Patterson noted that the federal government has committed to a “greening government”  strategy, which aims to reduce the government’s own GHG emissions by 40 per cent below 2005 levels by 2025.

“What seems to be the case is that the military is exempt from this ‘going green’ strategy,” said Patterson, adding that DND is due to develop a decarbonization plan for next year.

“It'll be intriguing to see how they will present such a plan when they've advocated for and now apparently secured the purchase of highly carbon intensive, polluting fighter jets.”

Overall, Patterson believes scaling back the size of the military is the only way to reduce its emissions.

“The discussion needs to be about how we defund war and move towards approaches within foreign policy that don't so quickly escalate to the use of military equipment or of making war,” said Patterson.

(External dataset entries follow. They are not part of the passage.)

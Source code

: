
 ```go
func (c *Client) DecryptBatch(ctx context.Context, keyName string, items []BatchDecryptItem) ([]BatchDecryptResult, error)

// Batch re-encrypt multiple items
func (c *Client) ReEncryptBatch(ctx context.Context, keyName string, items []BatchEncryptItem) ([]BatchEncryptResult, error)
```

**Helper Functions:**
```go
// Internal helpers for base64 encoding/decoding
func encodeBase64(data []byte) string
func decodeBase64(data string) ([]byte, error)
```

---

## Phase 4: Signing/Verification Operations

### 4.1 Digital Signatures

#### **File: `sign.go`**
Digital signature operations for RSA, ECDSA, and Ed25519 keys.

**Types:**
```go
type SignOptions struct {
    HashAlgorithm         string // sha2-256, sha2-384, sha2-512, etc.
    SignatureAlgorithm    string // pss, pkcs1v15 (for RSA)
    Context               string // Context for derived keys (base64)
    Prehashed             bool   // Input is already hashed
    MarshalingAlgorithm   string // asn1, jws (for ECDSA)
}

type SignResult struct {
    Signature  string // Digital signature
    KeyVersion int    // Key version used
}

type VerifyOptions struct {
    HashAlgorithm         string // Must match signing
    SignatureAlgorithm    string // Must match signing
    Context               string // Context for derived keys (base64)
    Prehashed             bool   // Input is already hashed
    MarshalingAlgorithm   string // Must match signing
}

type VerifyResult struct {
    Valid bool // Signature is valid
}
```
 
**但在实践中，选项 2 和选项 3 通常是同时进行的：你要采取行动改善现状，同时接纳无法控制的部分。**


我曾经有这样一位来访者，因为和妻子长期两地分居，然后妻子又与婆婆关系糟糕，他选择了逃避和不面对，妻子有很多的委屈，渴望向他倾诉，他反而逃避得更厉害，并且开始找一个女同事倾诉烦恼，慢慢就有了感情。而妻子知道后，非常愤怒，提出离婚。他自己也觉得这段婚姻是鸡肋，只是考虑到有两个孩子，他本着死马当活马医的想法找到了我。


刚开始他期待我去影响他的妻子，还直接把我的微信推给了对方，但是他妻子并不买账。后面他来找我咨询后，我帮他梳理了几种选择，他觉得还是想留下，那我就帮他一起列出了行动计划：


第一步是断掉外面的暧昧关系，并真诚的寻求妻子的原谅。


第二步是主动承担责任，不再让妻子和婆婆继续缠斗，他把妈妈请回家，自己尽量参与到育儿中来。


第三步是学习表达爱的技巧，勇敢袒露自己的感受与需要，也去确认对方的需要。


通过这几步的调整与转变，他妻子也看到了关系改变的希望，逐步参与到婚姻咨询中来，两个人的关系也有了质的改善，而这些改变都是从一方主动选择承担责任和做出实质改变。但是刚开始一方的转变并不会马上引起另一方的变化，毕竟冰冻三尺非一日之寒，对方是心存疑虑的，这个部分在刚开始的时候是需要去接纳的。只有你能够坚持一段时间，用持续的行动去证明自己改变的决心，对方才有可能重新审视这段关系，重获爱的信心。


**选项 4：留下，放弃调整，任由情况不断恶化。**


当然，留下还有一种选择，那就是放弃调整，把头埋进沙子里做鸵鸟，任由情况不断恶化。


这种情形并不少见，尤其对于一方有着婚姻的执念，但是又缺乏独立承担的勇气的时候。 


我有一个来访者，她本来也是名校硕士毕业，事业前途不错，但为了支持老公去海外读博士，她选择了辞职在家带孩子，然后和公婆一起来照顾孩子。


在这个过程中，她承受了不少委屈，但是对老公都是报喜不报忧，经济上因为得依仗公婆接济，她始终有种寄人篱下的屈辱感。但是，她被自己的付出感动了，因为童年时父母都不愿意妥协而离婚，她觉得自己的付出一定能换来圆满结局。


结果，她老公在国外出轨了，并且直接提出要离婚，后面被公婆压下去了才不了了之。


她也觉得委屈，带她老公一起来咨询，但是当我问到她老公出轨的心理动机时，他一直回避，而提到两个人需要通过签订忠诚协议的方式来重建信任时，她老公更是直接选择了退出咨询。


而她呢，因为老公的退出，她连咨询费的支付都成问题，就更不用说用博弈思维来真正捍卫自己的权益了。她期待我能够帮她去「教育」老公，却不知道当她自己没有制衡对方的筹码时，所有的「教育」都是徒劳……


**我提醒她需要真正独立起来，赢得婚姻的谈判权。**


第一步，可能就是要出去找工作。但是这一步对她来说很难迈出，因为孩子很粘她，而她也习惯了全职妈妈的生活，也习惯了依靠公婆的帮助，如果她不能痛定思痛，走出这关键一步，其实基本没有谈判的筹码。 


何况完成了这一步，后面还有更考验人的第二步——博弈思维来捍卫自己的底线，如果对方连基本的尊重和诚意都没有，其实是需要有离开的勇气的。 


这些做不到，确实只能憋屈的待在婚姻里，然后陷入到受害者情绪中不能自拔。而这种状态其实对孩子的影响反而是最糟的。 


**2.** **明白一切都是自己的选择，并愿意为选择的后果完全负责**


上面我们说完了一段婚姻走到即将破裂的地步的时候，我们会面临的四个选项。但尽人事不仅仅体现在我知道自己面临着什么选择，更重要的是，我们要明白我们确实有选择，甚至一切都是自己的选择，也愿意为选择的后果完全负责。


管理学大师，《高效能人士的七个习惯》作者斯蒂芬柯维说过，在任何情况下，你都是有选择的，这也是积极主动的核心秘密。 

The two per cent of GDP spending target, he added, is “arbitrary.”

Military officials have recently suggested that Russia’s illegal invasion of Ukraine shows Canada needs to ramp up military spending to defend this country’s arctic regions.

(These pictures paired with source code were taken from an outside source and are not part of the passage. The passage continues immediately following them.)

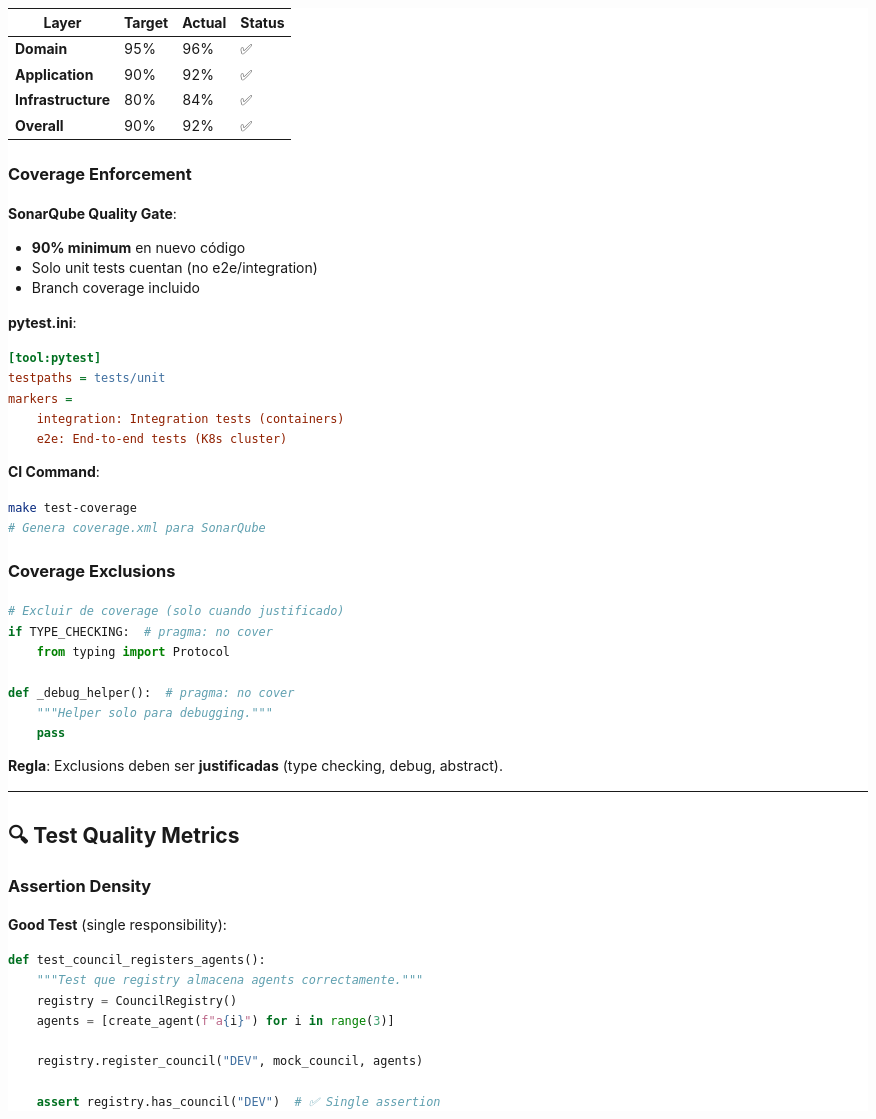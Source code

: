 | Layer | Target | Actual | Status |
|-------|--------|--------|--------|
| **Domain** | 95% | 96% | ✅ |
| **Application** | 90% | 92% | ✅ |
| **Infrastructure** | 80% | 84% | ✅ |
| **Overall** | 90% | 92% | ✅ |

### Coverage Enforcement

**SonarQube Quality Gate**:
- **90% minimum** en nuevo código
- Solo unit tests cuentan (no e2e/integration)
- Branch coverage incluido

**pytest.ini**:
```ini
[tool:pytest]
testpaths = tests/unit
markers =
    integration: Integration tests (containers)
    e2e: End-to-end tests (K8s cluster)
```

**CI Command**:
```bash
make test-coverage
# Genera coverage.xml para SonarQube
```

### Coverage Exclusions

```python
# Excluir de coverage (solo cuando justificado)
if TYPE_CHECKING:  # pragma: no cover
    from typing import Protocol

def _debug_helper():  # pragma: no cover
    """Helper solo para debugging."""
    pass
```

**Regla**: Exclusions deben ser **justificadas** (type checking, debug, abstract).

---

## 🔍 Test Quality Metrics

### Assertion Density

**Good Test** (single responsibility):
```python
def test_council_registers_agents():
    """Test que registry almacena agents correctamente."""
    registry = CouncilRegistry()
    agents = [create_agent(f"a{i}") for i in range(3)]
    
    registry.register_council("DEV", mock_council, agents)
    
    assert registry.has_council("DEV")  # ✅ Single assertion
```
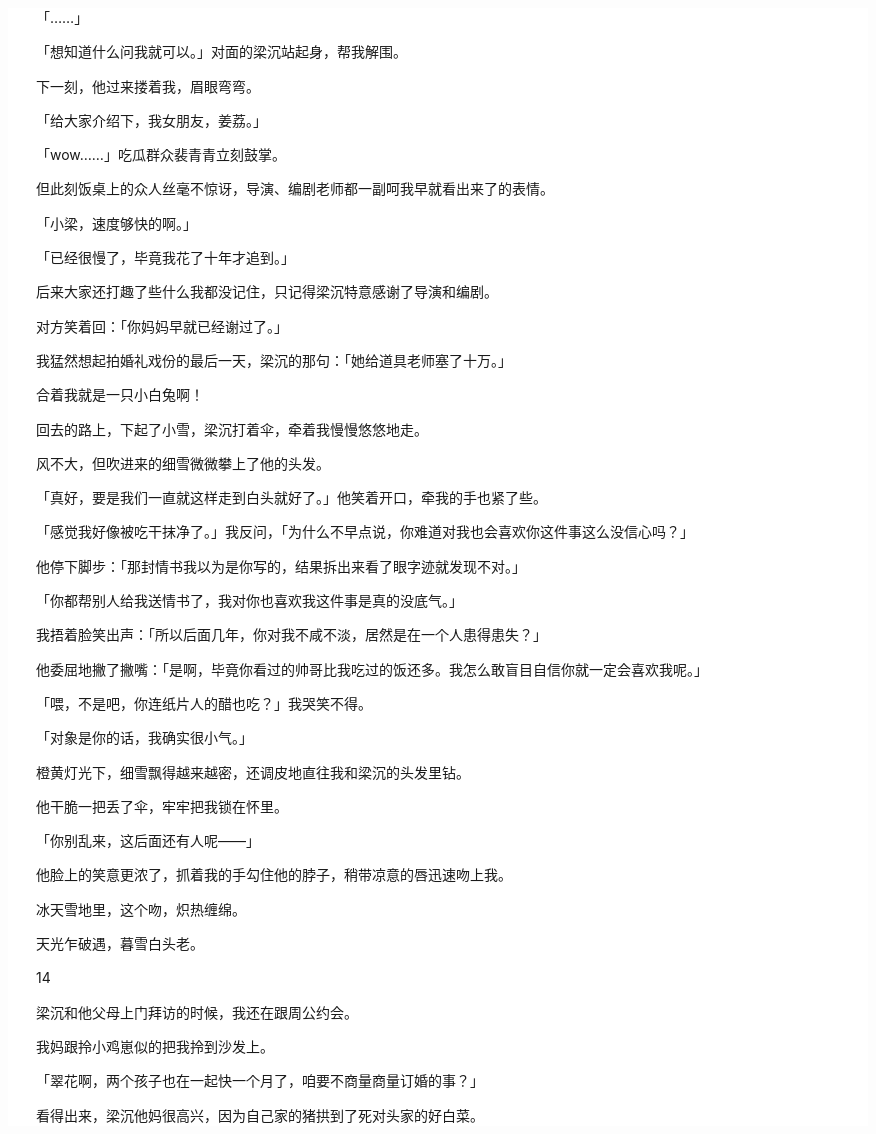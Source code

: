 &emsp;&emsp;「……」  
  
&emsp;&emsp;「想知道什么问我就可以。」对面的梁沉站起身，帮我解围。  
  
&emsp;&emsp;下一刻，他过来搂着我，眉眼弯弯。  
  
&emsp;&emsp;「给大家介绍下，我女朋友，姜荔。」  
  
&emsp;&emsp;「wow……」吃瓜群众裴青青立刻鼓掌。  
  
&emsp;&emsp;但此刻饭桌上的众人丝毫不惊讶，导演、编剧老师都一副呵我早就看出来了的表情。  
  
&emsp;&emsp;「小梁，速度够快的啊。」  
  
&emsp;&emsp;「已经很慢了，毕竟我花了十年才追到。」  
  
&emsp;&emsp;后来大家还打趣了些什么我都没记住，只记得梁沉特意感谢了导演和编剧。  
  
&emsp;&emsp;对方笑着回：「你妈妈早就已经谢过了。」  
  
&emsp;&emsp;我猛然想起拍婚礼戏份的最后一天，梁沉的那句：「她给道具老师塞了十万。」  
  
&emsp;&emsp;合着我就是一只小白兔啊！  
  
&emsp;&emsp;回去的路上，下起了小雪，梁沉打着伞，牵着我慢慢悠悠地走。  
  
&emsp;&emsp;风不大，但吹进来的细雪微微攀上了他的头发。  
  
&emsp;&emsp;「真好，要是我们一直就这样走到白头就好了。」他笑着开口，牵我的手也紧了些。  
  
&emsp;&emsp;「感觉我好像被吃干抹净了。」我反问，「为什么不早点说，你难道对我也会喜欢你这件事这么没信心吗？」  
  
&emsp;&emsp;他停下脚步：「那封情书我以为是你写的，结果拆出来看了眼字迹就发现不对。」  
  
&emsp;&emsp;「你都帮别人给我送情书了，我对你也喜欢我这件事是真的没底气。」  
  
&emsp;&emsp;我捂着脸笑出声：「所以后面几年，你对我不咸不淡，居然是在一个人患得患失？」  
  
&emsp;&emsp;他委屈地撇了撇嘴：「是啊，毕竟你看过的帅哥比我吃过的饭还多。我怎么敢盲目自信你就一定会喜欢我呢。」  
  
&emsp;&emsp;「喂，不是吧，你连纸片人的醋也吃？」我哭笑不得。  
  
&emsp;&emsp;「对象是你的话，我确实很小气。」  
  
&emsp;&emsp;橙黄灯光下，细雪飘得越来越密，还调皮地直往我和梁沉的头发里钻。  
  
&emsp;&emsp;他干脆一把丢了伞，牢牢把我锁在怀里。  
  
&emsp;&emsp;「你别乱来，这后面还有人呢——」  
  
&emsp;&emsp;他脸上的笑意更浓了，抓着我的手勾住他的脖子，稍带凉意的唇迅速吻上我。  
  
&emsp;&emsp;冰天雪地里，这个吻，炽热缠绵。  
  
&emsp;&emsp;天光乍破遇，暮雪白头老。  
  
&emsp;&emsp;14  
  
&emsp;&emsp;梁沉和他父母上门拜访的时候，我还在跟周公约会。  
  
&emsp;&emsp;我妈跟拎小鸡崽似的把我拎到沙发上。  
  
&emsp;&emsp;「翠花啊，两个孩子也在一起快一个月了，咱要不商量商量订婚的事？」  
  
&emsp;&emsp;看得出来，梁沉他妈很高兴，因为自己家的猪拱到了死对头家的好白菜。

However, Patterson said officials and experts have previously suggested that the military risk to Canada’s arctic is low.

Despite growing international interest in the arctic region, Northern Affairs Canada said in 2019 it “sees no immediate threat in the Arctic and the North.”

As well, Patterson continued, if countries like Canada had been less enthusiastic about expanding NATO into eastern Europe, which Russia strongly opposed, the international community may have been able to avoid the current crisis in Ukraine.

“The new Canadian F-35s are not going to be deployed this week, or next week, or next year,” he added. “If different choices had been made, we'd be in a different moment right now, and the decisions that are being made right now are going to influence what the world looks like in another five or 10 years, and it's really all going in the wrong direction.”

In its Monday announcement, PSPC noted that in addition to procuring the new fighter jets, the federal government awarded two contracts in 2020 valued at a total of $21.3 million to design new fighter jet facilities.

“This infrastructure will support the long-term maintenance and operation of these new aircraft,” PSPC said, adding that the government is working towards delivering the aircraft “as early as 2025.”

The F-35 itself has been beset with technical problems. As reported by Bloomberg last year, the fighter jet was “marred by more than 800 unresolved software and hardware deficiencies of varying severity that could undercut readiness, missions or maintenance.”

During the 2015 election, Trudeau pledged a Liberal government would never purchase the F-35, calling the Harper Conservative government’s plans to do so “erratic.”

He promised that the “tens of billions” of dollars saved by purchasing cheaper jets would be used to build new ships for the navy.

At the time, Trudeau also said a Liberal government would reduce the DND’s administration size.